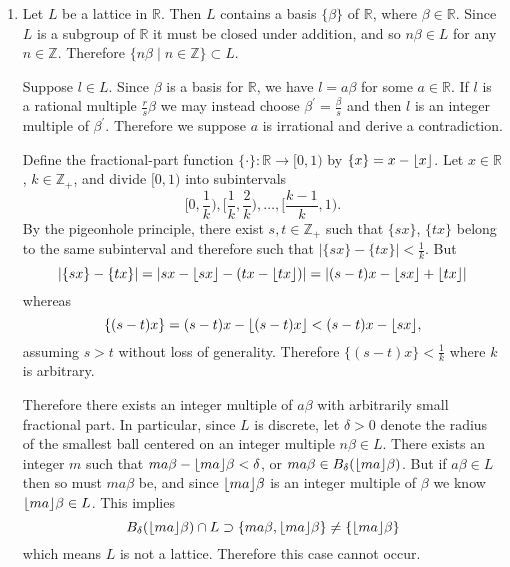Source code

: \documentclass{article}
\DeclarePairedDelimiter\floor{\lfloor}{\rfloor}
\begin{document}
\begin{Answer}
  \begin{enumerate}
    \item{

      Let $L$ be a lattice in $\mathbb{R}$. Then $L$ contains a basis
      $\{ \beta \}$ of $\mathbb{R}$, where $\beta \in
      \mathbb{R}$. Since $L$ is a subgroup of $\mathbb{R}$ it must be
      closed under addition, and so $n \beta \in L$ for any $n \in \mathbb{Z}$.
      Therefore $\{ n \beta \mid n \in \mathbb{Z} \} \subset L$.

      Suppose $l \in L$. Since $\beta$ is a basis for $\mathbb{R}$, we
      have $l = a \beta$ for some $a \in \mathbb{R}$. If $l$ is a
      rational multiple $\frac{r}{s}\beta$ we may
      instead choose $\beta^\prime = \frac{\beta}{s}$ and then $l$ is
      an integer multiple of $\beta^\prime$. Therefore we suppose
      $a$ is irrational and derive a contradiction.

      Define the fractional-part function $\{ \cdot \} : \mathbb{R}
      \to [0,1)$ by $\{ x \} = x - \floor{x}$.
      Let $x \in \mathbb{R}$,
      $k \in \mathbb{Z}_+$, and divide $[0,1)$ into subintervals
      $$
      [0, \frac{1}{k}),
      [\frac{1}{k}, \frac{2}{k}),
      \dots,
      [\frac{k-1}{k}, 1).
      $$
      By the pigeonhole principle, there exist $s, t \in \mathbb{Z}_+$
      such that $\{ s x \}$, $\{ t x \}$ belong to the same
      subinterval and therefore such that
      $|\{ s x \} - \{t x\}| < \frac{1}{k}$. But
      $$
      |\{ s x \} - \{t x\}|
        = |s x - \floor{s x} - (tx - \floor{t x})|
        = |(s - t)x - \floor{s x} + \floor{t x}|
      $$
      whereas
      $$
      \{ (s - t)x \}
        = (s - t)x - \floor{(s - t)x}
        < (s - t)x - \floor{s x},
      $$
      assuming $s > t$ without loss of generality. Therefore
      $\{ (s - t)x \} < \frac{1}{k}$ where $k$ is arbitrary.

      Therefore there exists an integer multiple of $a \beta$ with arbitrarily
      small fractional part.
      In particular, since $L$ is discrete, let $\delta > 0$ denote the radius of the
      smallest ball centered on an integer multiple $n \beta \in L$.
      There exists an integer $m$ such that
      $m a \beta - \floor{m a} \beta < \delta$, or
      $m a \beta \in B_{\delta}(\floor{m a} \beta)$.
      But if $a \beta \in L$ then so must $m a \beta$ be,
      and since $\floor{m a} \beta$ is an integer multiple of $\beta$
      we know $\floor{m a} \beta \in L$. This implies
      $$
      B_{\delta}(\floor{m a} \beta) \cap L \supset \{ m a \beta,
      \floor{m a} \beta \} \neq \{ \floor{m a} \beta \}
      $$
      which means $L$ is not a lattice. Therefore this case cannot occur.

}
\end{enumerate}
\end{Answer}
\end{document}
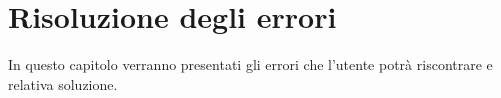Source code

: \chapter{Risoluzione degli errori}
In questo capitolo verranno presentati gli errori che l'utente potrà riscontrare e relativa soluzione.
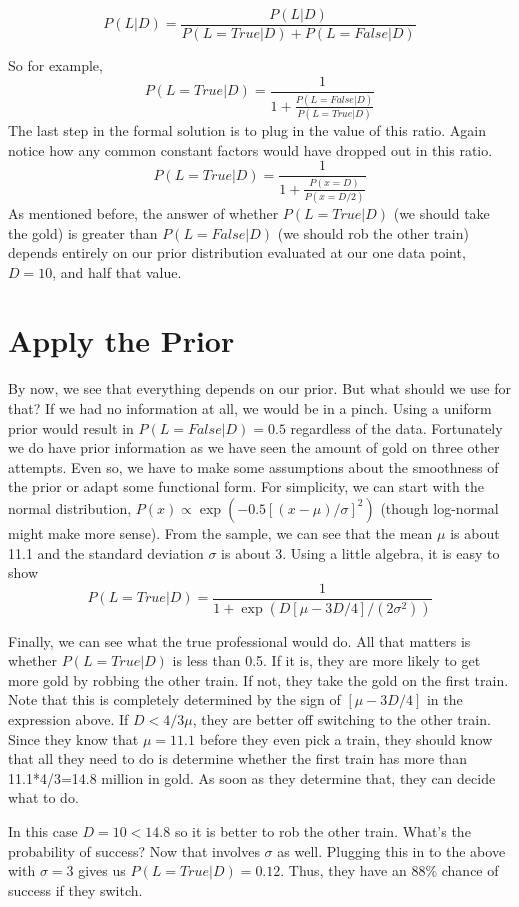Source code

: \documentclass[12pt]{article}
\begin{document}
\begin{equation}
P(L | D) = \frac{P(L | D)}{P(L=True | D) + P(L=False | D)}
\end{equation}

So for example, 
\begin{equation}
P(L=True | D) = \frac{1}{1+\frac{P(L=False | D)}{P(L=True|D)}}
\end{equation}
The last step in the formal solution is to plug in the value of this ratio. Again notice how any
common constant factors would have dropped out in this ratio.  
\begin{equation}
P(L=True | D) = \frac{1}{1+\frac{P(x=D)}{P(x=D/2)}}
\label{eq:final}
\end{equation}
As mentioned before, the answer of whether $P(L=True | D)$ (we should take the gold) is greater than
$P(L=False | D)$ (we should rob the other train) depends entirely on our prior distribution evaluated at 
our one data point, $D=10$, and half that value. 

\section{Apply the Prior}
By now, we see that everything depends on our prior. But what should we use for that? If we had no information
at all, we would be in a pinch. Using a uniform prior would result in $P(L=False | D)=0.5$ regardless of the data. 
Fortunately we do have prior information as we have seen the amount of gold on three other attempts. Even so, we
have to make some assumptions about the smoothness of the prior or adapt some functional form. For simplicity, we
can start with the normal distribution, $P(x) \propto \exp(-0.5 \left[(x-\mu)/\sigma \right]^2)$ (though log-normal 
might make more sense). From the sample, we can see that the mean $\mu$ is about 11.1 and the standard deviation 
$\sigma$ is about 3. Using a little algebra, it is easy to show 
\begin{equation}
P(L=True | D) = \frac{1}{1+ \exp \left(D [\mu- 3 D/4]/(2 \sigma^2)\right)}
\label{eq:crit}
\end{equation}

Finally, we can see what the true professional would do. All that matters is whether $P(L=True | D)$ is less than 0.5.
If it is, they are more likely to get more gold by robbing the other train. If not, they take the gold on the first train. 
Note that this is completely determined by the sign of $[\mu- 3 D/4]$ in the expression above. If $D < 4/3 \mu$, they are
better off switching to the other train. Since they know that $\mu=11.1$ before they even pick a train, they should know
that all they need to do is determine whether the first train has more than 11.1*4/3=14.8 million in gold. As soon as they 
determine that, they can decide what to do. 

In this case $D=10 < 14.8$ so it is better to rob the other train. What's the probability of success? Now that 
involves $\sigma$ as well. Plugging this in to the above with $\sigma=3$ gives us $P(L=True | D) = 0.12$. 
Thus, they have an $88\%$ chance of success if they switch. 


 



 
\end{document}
---
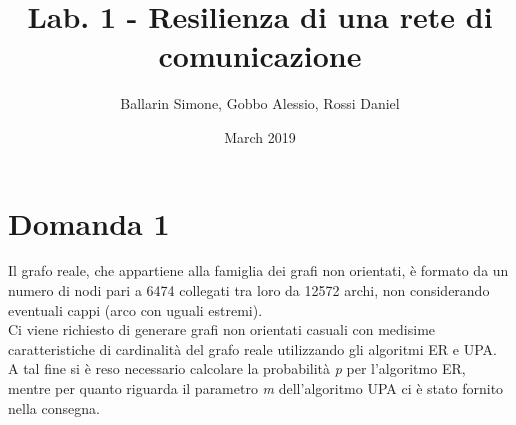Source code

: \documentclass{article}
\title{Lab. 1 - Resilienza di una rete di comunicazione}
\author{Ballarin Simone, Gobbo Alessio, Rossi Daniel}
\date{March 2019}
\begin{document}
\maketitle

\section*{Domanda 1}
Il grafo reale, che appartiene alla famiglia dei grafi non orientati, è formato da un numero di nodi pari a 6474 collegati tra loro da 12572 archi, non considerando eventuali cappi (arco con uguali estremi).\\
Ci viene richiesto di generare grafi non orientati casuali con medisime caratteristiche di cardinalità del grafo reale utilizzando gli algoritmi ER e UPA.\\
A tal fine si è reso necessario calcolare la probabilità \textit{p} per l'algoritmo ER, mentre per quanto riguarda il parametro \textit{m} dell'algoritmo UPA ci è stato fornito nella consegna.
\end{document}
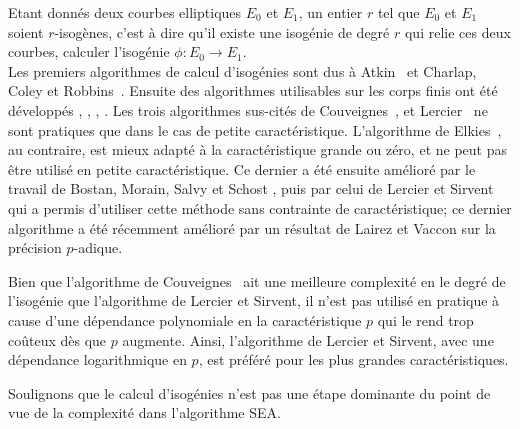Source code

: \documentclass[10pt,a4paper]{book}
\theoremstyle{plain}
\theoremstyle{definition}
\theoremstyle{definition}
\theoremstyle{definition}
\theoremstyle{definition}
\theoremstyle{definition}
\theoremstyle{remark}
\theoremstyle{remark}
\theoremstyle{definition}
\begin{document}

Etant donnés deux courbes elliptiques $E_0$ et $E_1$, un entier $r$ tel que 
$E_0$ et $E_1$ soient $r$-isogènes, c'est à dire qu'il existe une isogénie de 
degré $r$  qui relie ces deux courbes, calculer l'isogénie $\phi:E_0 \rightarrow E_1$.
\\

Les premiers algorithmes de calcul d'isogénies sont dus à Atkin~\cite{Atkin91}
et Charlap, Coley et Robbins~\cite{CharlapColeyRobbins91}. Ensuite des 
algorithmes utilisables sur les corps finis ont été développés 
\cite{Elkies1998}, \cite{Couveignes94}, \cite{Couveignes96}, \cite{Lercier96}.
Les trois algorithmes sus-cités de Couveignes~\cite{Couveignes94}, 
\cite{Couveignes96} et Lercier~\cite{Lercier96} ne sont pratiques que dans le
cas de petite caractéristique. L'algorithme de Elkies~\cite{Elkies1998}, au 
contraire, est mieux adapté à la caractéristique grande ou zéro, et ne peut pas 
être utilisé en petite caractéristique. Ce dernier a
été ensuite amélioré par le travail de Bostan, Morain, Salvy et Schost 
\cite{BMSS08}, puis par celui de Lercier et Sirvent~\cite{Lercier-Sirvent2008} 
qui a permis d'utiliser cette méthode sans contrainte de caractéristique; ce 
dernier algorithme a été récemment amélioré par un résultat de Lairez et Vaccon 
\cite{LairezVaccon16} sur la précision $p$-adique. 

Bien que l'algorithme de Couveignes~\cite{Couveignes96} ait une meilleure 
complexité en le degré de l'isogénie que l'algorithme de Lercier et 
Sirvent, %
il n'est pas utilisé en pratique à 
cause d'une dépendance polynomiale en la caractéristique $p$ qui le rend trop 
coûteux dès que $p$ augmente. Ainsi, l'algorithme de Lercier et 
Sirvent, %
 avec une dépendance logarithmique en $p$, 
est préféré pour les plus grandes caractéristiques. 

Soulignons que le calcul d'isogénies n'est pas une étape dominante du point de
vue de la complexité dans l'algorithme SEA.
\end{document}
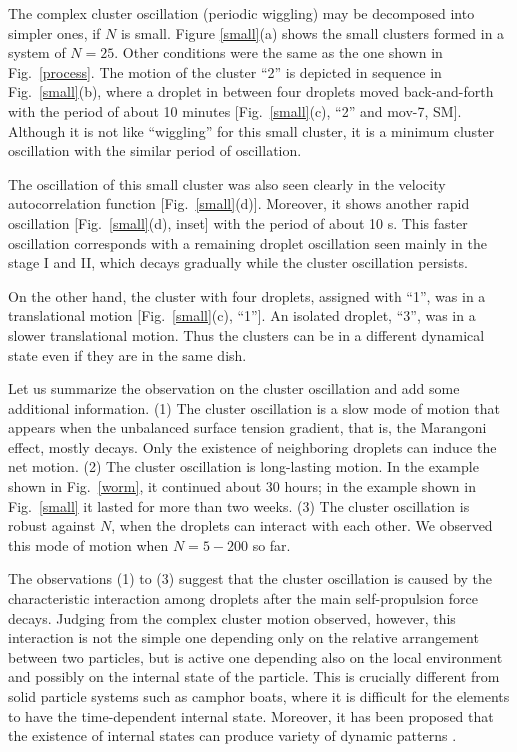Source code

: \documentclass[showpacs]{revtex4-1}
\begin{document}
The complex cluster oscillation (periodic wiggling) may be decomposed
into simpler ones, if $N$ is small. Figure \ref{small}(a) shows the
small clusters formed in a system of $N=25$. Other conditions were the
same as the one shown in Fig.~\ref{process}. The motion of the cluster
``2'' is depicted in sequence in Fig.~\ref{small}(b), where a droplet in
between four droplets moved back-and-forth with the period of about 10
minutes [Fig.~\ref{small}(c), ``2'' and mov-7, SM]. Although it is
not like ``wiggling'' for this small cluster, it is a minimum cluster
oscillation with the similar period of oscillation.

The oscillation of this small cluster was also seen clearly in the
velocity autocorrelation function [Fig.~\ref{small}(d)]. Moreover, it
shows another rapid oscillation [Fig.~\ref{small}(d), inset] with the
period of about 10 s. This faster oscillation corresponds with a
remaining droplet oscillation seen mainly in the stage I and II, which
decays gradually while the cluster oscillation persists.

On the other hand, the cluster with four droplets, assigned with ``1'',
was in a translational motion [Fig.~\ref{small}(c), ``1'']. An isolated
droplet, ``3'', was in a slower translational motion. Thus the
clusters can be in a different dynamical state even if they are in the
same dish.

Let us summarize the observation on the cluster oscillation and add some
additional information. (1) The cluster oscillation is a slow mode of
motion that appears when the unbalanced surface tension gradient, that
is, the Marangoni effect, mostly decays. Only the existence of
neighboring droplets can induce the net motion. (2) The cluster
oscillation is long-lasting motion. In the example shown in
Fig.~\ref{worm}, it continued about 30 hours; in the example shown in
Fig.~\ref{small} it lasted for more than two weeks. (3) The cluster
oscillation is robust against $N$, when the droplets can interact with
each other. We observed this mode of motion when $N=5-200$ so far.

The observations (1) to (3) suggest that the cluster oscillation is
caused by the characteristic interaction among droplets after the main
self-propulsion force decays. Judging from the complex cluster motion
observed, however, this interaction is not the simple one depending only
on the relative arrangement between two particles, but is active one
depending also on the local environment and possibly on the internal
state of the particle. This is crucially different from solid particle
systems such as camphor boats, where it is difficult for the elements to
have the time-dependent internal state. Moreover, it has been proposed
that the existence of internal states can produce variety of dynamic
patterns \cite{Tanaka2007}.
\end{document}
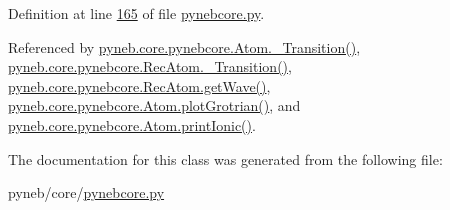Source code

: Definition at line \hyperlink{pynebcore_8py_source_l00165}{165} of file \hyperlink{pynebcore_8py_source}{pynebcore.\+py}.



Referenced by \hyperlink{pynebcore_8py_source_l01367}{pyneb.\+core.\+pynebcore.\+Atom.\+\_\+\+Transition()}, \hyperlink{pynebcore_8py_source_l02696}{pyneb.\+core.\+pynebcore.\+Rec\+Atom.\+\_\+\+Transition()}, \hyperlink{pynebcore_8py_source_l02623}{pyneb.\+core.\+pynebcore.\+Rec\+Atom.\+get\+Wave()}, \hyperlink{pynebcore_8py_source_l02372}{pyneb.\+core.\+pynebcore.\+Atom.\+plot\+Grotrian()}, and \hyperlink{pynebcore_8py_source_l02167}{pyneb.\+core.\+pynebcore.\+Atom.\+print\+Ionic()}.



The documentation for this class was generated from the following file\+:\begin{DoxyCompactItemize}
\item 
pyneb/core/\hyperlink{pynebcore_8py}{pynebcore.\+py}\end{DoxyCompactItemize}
* * *
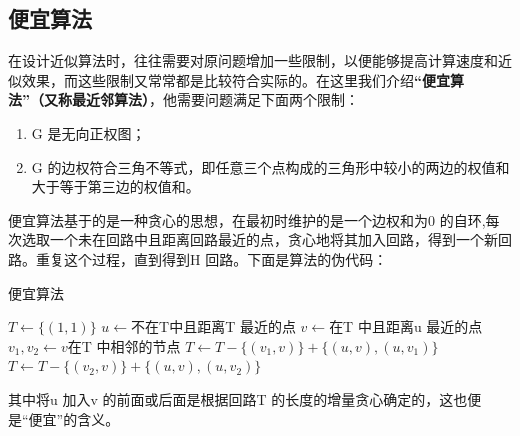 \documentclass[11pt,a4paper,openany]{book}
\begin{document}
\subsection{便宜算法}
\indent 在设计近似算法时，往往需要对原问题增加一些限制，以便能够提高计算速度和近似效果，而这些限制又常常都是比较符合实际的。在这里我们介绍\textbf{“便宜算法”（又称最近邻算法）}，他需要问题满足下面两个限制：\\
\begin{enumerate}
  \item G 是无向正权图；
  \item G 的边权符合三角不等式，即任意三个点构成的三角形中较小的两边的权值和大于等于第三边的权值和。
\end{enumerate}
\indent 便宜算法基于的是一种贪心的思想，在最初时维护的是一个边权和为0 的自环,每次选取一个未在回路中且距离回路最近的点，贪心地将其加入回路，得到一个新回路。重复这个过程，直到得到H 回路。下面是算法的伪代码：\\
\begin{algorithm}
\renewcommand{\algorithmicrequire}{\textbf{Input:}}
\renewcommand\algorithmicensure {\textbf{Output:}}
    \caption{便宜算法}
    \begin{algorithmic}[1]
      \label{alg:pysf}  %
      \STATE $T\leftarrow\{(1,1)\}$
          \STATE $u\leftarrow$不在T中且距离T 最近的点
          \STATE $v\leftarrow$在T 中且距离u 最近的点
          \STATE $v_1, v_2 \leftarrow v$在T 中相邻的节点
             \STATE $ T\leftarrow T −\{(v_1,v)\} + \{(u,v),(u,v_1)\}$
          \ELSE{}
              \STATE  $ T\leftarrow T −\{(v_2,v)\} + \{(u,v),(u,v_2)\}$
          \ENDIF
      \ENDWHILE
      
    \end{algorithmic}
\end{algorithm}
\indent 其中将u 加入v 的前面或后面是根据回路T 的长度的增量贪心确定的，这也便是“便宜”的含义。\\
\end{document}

What the task asks:
From the material, report only how many lines include the word "True".

Answer:
7